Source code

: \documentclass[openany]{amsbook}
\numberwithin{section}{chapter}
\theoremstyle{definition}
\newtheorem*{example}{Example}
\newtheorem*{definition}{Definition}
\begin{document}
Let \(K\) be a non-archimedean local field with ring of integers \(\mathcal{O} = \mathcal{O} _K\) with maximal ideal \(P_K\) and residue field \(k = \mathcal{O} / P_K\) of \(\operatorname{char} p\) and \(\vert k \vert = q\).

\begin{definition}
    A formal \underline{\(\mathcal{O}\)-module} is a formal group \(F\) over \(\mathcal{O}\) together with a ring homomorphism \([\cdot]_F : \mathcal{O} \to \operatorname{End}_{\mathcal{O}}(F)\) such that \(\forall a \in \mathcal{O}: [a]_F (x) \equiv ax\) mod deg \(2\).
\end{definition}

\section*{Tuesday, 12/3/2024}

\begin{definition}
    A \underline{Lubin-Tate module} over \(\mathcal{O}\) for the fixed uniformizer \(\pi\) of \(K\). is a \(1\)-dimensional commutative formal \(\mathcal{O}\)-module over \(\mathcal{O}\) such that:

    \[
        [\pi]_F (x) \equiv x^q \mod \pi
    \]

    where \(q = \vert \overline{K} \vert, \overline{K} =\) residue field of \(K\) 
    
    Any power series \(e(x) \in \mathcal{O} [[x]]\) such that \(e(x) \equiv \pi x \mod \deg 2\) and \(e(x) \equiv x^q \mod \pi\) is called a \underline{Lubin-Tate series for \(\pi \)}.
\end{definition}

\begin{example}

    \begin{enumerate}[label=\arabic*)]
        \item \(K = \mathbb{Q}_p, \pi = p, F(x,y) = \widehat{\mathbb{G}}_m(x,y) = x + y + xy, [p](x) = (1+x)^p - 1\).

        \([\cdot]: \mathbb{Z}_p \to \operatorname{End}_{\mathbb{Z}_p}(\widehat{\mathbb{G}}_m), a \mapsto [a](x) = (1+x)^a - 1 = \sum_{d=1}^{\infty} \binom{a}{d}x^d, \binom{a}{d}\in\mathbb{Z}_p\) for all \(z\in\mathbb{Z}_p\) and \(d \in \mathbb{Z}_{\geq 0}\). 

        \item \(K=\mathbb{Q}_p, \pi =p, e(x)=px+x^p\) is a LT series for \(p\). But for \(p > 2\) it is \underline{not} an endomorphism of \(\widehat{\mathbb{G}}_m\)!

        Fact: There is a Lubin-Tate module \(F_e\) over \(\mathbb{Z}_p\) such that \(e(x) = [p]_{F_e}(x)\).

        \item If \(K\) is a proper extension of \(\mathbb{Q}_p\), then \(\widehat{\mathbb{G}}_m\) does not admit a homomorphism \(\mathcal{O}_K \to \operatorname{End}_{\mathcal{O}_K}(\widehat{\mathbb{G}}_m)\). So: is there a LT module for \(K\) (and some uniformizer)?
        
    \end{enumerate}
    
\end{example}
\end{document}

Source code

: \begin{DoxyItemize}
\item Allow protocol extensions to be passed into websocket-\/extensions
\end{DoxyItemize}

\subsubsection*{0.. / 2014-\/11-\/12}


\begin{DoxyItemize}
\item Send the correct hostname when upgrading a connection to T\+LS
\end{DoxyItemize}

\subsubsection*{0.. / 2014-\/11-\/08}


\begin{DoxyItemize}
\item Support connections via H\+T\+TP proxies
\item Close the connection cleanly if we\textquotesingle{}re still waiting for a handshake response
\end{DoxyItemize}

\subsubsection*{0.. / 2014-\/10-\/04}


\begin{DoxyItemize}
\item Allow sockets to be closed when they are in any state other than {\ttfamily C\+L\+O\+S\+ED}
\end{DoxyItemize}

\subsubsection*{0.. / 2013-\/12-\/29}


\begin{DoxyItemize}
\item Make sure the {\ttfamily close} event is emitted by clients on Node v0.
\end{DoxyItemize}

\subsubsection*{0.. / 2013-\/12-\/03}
* * * * * * * * *
All the records above need to be set down again exactly as they were given.

Source code

: \documentclass[openany]{amsbook}
\numberwithin{section}{chapter}
\theoremstyle{definition}
\newtheorem*{example}{Example}
\newtheorem*{definition}{Definition}
\begin{document}
Let \(K\) be a non-archimedean local field with ring of integers \(\mathcal{O} = \mathcal{O} _K\) with maximal ideal \(P_K\) and residue field \(k = \mathcal{O} / P_K\) of \(\operatorname{char} p\) and \(\vert k \vert = q\).

\begin{definition}
    A formal \underline{\(\mathcal{O}\)-module} is a formal group \(F\) over \(\mathcal{O}\) together with a ring homomorphism \([\cdot]_F : \mathcal{O} \to \operatorname{End}_{\mathcal{O}}(F)\) such that \(\forall a \in \mathcal{O}: [a]_F (x) \equiv ax\) mod deg \(2\).
\end{definition}

\section*{Tuesday, 12/3/2024}

\begin{definition}
    A \underline{Lubin-Tate module} over \(\mathcal{O}\) for the fixed uniformizer \(\pi\) of \(K\). is a \(1\)-dimensional commutative formal \(\mathcal{O}\)-module over \(\mathcal{O}\) such that:

    \[
        [\pi]_F (x) \equiv x^q \mod \pi
    \]

    where \(q = \vert \overline{K} \vert, \overline{K} =\) residue field of \(K\) 
    
    Any power series \(e(x) \in \mathcal{O} [[x]]\) such that \(e(x) \equiv \pi x \mod \deg 2\) and \(e(x) \equiv x^q \mod \pi\) is called a \underline{Lubin-Tate series for \(\pi \)}.
\end{definition}

\begin{example}

    \begin{enumerate}[label=\arabic*)]
        \item \(K = \mathbb{Q}_p, \pi = p, F(x,y) = \widehat{\mathbb{G}}_m(x,y) = x + y + xy, [p](x) = (1+x)^p - 1\).

        \([\cdot]: \mathbb{Z}_p \to \operatorname{End}_{\mathbb{Z}_p}(\widehat{\mathbb{G}}_m), a \mapsto [a](x) = (1+x)^a - 1 = \sum_{d=1}^{\infty} \binom{a}{d}x^d, \binom{a}{d}\in\mathbb{Z}_p\) for all \(z\in\mathbb{Z}_p\) and \(d \in \mathbb{Z}_{\geq 0}\). 

        \item \(K=\mathbb{Q}_p, \pi =p, e(x)=px+x^p\) is a LT series for \(p\). But for \(p > 2\) it is \underline{not} an endomorphism of \(\widehat{\mathbb{G}}_m\)!

        Fact: There is a Lubin-Tate module \(F_e\) over \(\mathbb{Z}_p\) such that \(e(x) = [p]_{F_e}(x)\).

        \item If \(K\) is a proper extension of \(\mathbb{Q}_p\), then \(\widehat{\mathbb{G}}_m\) does not admit a homomorphism \(\mathcal{O}_K \to \operatorname{End}_{\mathcal{O}_K}(\widehat{\mathbb{G}}_m)\). So: is there a LT module for \(K\) (and some uniformizer)?
        
    \end{enumerate}
    
\end{example}
\end{document}

Source code

: \begin{DoxyItemize}
\item Allow protocol extensions to be passed into websocket-\/extensions
\end{DoxyItemize}

\subsubsection*{0.. / 2014-\/11-\/12}


\begin{DoxyItemize}
\item Send the correct hostname when upgrading a connection to T\+LS
\end{DoxyItemize}

\subsubsection*{0.. / 2014-\/11-\/08}


\begin{DoxyItemize}
\item Support connections via H\+T\+TP proxies
\item Close the connection cleanly if we\textquotesingle{}re still waiting for a handshake response
\end{DoxyItemize}

\subsubsection*{0.. / 2014-\/10-\/04}


\begin{DoxyItemize}
\item Allow sockets to be closed when they are in any state other than {\ttfamily C\+L\+O\+S\+ED}
\end{DoxyItemize}

\subsubsection*{0.. / 2013-\/12-\/29}


\begin{DoxyItemize}
\item Make sure the {\ttfamily close} event is emitted by clients on Node v0.
\end{DoxyItemize}

\subsubsection*{0.. / 2013-\/12-\/03}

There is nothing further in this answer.